= Prince Amponsah (actor) =

Canadian actor

Prince Amponsah is a Canadian actor.

==Background==
In November 2012, he was injured in an apartment fire, losing both of his arms near the elbow and spending several weeks in a coma, and he went through a year and a half of regular surgery and rehabilitation. He underwent 40 skin graft procedures and other reconstructive surgeries. For weeks after the fire, he lay in the burn unit of Sunnybrook Hospital in a coma, which was medically induced, unaware that he had suffered burns to 68 percent of his body.

==Career==
Amponsah began his acting career with stage roles at the Shaw Festival in the early 2010s. He returned to the stage in the latter half of the 2010s, beginning with a 2016 production of Brandon Crone's play Contempt.

In 2017 he appeared in a production of Salvatore Antonio's Sheets, in a role which called for him to appear on stage in the nude. In the same year he appeared in two third-season episodes of Killjoys as Havigan, the proprietor of a hackmod bar, and starred in Sherren Lee's award-winning short film The Things You Think I'm Thinking.

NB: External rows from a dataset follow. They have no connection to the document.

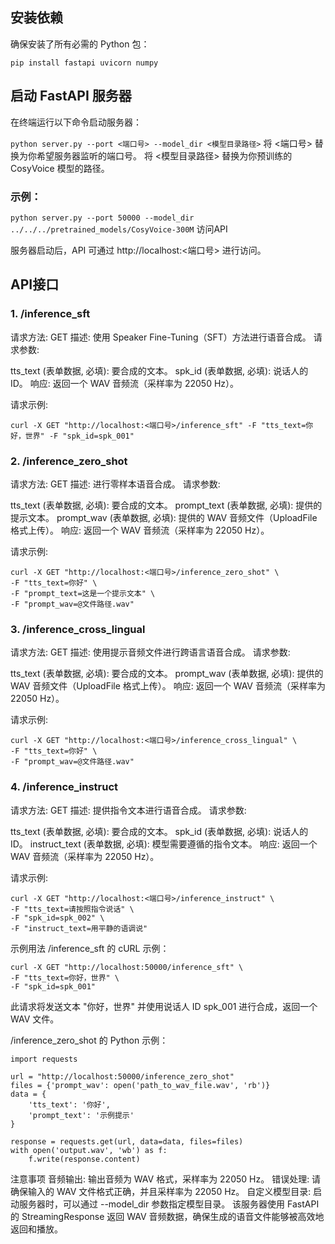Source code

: ## 安装依赖

确保安装了所有必需的 Python 包：

```pip install fastapi uvicorn numpy```
## 启动 FastAPI 服务器

在终端运行以下命令启动服务器：

```python server.py --port <端口号> --model_dir <模型目录路径>```
将 <端口号> 替换为你希望服务器监听的端口号。
将 <模型目录路径> 替换为你预训练的 CosyVoice 模型的路径。
### 示例：

```python server.py --port 50000 --model_dir ../../../pretrained_models/CosyVoice-300M```
访问API

服务器启动后，API 可通过 http://localhost:<端口号> 进行访问。

## API接口
### 1. /inference_sft
请求方法: GET
描述: 使用 Speaker Fine-Tuning（SFT）方法进行语音合成。
请求参数:

tts_text (表单数据, 必填): 要合成的文本。
spk_id (表单数据, 必填): 说话人的 ID。
响应: 返回一个 WAV 音频流（采样率为 22050 Hz）。

请求示例:

```curl -X GET "http://localhost:<端口号>/inference_sft" -F "tts_text=你好，世界" -F "spk_id=spk_001"```
### 2. /inference_zero_shot
请求方法: GET
描述: 进行零样本语音合成。
请求参数:

tts_text (表单数据, 必填): 要合成的文本。
prompt_text (表单数据, 必填): 提供的提示文本。
prompt_wav (表单数据, 必填): 提供的 WAV 音频文件（UploadFile 格式上传）。
响应: 返回一个 WAV 音频流（采样率为 22050 Hz）。

请求示例:

```
curl -X GET "http://localhost:<端口号>/inference_zero_shot" \
-F "tts_text=你好" \
-F "prompt_text=这是一个提示文本" \
-F "prompt_wav=@文件路径.wav"
```
### 3. /inference_cross_lingual
请求方法: GET
描述: 使用提示音频文件进行跨语言语音合成。
请求参数:

tts_text (表单数据, 必填): 要合成的文本。
prompt_wav (表单数据, 必填): 提供的 WAV 音频文件（UploadFile 格式上传）。
响应: 返回一个 WAV 音频流（采样率为 22050 Hz）。

请求示例:

```
curl -X GET "http://localhost:<端口号>/inference_cross_lingual" \
-F "tts_text=你好" \
-F "prompt_wav=@文件路径.wav"
```
### 4. /inference_instruct
请求方法: GET
描述: 提供指令文本进行语音合成。
请求参数:

tts_text (表单数据, 必填): 要合成的文本。
spk_id (表单数据, 必填): 说话人的 ID。
instruct_text (表单数据, 必填): 模型需要遵循的指令文本。
响应: 返回一个 WAV 音频流（采样率为 22050 Hz）。

请求示例:

```
curl -X GET "http://localhost:<端口号>/inference_instruct" \
-F "tts_text=请按照指令说话" \
-F "spk_id=spk_002" \
-F "instruct_text=用平静的语调说"
```
示例用法
/inference_sft 的 cURL 示例：

```
curl -X GET "http://localhost:50000/inference_sft" \
-F "tts_text=你好，世界" \
-F "spk_id=spk_001"
```
此请求将发送文本 "你好，世界" 并使用说话人 ID spk_001 进行合成，返回一个 WAV 文件。

/inference_zero_shot 的 Python 示例：
```
import requests

url = "http://localhost:50000/inference_zero_shot"
files = {'prompt_wav': open('path_to_wav_file.wav', 'rb')}
data = {
    'tts_text': '你好',
    'prompt_text': '示例提示'
}

response = requests.get(url, data=data, files=files)
with open('output.wav', 'wb') as f:
    f.write(response.content)
```
注意事项
音频输出: 输出音频为 WAV 格式，采样率为 22050 Hz。
错误处理: 请确保输入的 WAV 文件格式正确，并且采样率为 22050 Hz。
自定义模型目录: 启动服务器时，可以通过 --model_dir 参数指定模型目录。
该服务器使用 FastAPI 的 StreamingResponse 返回 WAV 音频数据，确保生成的语音文件能够被高效地返回和播放。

In 2018, he was profiled in Jamie Miller's short documentary film Prince's Tale, and played a leading role in a production of Judith Thompson's play After the Blackout. In this era he also had guest roles in the television series Frankie Drake Mysteries, The Handmaid's Tale and Private Eyes.

In 2021 he appeared as August, a member of the Traveling Symphony, in the television miniseries Station Eleven, and performed in "Emmett", Syrus Marcus Ware's contribution to the 21 Black Futures project.
He played in 3 episodes of Beacon 23 Season 2.
In 2022 he had a recurring role as Marvin in the web series Avocado Toast, for which he received a Canadian Screen Award nomination for Best Supporting Performance in a Web Series at the 11th Canadian Screen Awards in 2023. His role in the series was hailed as a positive step forward for representation of people with disabilities, as his disability was narratively acknowledged but not dwelled upon as the defining aspect of his character's story.

In July 2025, it was announced that Amponsah will play the lead in How Dare You, a forthcoming horror comedy by the filmmaking duo of Kit Redstone and Arran Shearing. Also in 2025, Amponsah appears as Henry Sickler in the Apple TV series The Last Frontier.